■ DATA FOR THE TASK:
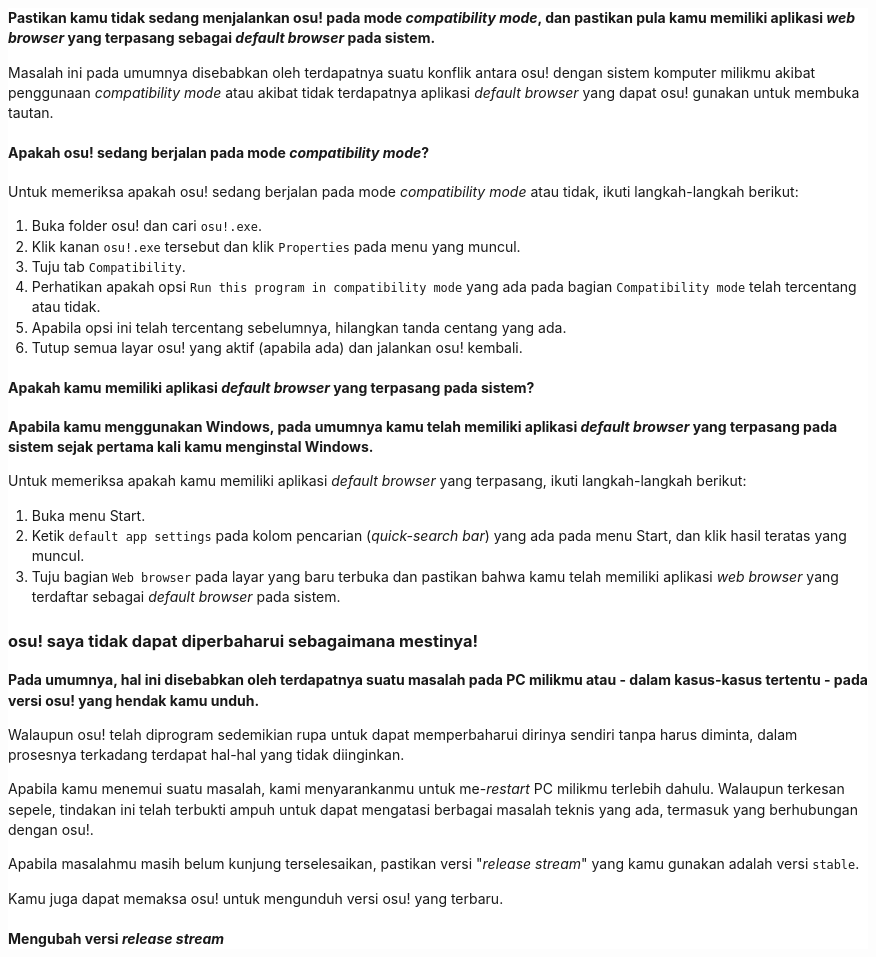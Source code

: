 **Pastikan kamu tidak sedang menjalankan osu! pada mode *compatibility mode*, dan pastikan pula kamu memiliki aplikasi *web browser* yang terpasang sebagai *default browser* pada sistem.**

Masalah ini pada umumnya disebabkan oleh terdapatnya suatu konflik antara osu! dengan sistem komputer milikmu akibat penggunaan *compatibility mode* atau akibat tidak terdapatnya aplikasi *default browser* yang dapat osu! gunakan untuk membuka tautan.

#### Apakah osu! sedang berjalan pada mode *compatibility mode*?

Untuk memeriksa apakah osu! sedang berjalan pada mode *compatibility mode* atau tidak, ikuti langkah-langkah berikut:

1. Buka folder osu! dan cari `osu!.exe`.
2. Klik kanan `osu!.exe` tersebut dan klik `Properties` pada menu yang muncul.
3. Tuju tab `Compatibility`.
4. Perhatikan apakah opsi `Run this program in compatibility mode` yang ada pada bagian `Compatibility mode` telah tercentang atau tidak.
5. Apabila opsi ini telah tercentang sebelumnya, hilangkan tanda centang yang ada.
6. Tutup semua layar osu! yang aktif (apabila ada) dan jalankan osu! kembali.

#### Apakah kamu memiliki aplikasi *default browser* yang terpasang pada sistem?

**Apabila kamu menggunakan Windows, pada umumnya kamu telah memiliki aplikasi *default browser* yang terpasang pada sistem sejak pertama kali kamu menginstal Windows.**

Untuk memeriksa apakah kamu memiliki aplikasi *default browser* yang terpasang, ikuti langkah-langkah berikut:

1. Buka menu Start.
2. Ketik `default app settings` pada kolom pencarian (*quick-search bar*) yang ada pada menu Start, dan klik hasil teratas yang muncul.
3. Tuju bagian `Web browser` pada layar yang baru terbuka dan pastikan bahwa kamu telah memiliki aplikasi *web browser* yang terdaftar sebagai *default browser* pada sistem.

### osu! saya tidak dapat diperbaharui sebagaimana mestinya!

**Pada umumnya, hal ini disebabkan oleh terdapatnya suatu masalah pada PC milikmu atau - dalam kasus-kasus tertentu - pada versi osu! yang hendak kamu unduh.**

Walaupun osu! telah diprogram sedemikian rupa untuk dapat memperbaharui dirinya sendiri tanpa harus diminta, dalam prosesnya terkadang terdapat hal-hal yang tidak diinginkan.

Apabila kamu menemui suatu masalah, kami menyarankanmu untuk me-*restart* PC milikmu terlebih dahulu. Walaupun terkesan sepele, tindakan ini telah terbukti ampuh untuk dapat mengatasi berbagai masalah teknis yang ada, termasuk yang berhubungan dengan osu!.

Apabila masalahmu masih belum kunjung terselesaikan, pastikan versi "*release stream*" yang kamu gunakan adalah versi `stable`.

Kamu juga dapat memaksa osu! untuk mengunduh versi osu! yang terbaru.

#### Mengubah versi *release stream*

...

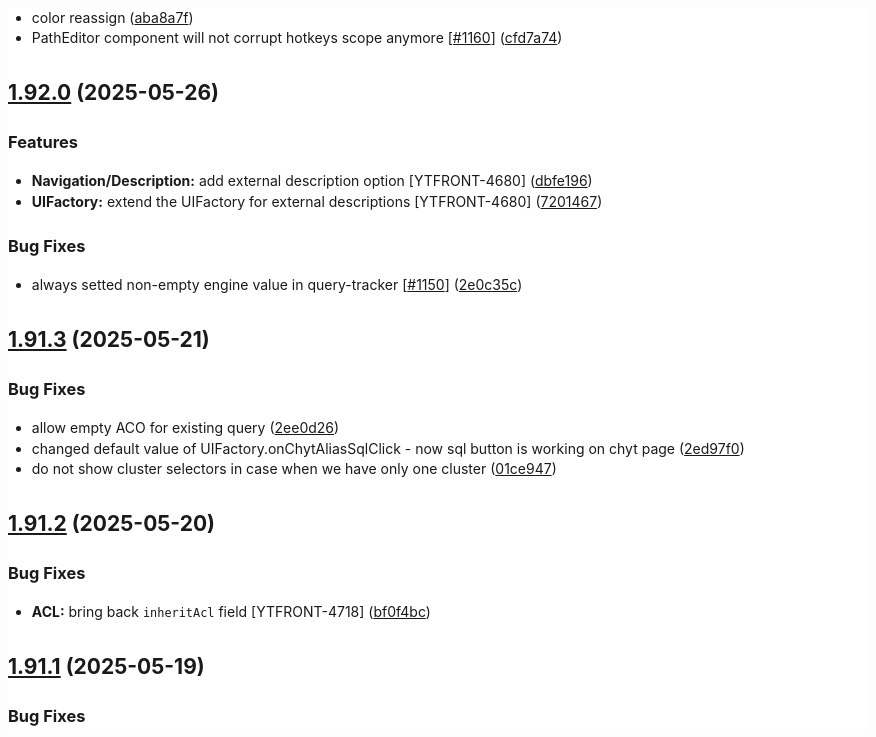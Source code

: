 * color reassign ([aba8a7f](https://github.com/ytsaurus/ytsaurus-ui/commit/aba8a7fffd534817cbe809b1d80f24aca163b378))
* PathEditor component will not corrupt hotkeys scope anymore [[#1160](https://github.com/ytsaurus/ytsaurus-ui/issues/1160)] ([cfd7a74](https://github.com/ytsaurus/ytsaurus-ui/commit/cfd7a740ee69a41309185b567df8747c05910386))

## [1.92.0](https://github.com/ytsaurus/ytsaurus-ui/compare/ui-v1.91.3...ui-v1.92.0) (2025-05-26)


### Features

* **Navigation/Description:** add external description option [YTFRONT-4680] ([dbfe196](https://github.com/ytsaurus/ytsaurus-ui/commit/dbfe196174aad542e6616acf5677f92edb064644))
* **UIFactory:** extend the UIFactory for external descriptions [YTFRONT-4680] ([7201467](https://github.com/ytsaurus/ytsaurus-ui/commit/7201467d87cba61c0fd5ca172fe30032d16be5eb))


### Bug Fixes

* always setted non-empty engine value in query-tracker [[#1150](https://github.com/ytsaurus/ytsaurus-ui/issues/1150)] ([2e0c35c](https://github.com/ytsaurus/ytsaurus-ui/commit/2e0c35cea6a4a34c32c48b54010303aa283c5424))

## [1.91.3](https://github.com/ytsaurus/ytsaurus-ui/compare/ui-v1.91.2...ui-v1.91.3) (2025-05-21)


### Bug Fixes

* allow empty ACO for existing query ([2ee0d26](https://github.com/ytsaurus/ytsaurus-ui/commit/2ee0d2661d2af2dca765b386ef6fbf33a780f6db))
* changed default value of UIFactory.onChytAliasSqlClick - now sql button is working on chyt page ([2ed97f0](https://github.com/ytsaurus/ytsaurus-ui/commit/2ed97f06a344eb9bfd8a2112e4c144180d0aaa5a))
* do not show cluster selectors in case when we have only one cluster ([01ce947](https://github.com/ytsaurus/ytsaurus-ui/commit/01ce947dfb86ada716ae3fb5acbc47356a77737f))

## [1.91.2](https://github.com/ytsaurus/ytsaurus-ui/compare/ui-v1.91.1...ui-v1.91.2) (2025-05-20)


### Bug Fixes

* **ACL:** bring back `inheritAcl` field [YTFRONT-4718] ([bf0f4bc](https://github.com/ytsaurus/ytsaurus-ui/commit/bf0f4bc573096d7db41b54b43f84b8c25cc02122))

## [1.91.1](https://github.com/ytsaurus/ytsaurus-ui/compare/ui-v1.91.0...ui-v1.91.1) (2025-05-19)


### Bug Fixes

...

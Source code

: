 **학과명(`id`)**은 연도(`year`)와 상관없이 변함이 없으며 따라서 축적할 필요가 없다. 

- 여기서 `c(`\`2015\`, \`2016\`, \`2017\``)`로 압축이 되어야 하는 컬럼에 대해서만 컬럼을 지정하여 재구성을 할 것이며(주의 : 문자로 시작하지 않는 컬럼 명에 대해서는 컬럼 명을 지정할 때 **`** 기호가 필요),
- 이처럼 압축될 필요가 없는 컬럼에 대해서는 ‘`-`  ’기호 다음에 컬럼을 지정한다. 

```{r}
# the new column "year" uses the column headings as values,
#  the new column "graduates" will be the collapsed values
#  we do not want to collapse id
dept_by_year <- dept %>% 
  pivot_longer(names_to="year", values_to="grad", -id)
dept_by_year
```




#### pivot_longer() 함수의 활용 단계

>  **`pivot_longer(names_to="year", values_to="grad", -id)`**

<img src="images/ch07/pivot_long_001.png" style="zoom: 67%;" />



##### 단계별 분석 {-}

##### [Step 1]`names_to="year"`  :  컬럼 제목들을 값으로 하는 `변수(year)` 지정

■ WORK INSTRUCTIONS: For the material above, reproduce exactly the lines from the line with "#### Apakah kamu" to the line with "1. Buka menu Start.", inclusive, and exclude all others.

■ TASK SOLUTION:
#### Apakah kamu memiliki aplikasi *default browser* yang terpasang pada sistem?

**Apabila kamu menggunakan Windows, pada umumnya kamu telah memiliki aplikasi *default browser* yang terpasang pada sistem sejak pertama kali kamu menginstal Windows.**

Untuk memeriksa apakah kamu memiliki aplikasi *default browser* yang terpasang, ikuti langkah-langkah berikut:

1. Buka menu Start.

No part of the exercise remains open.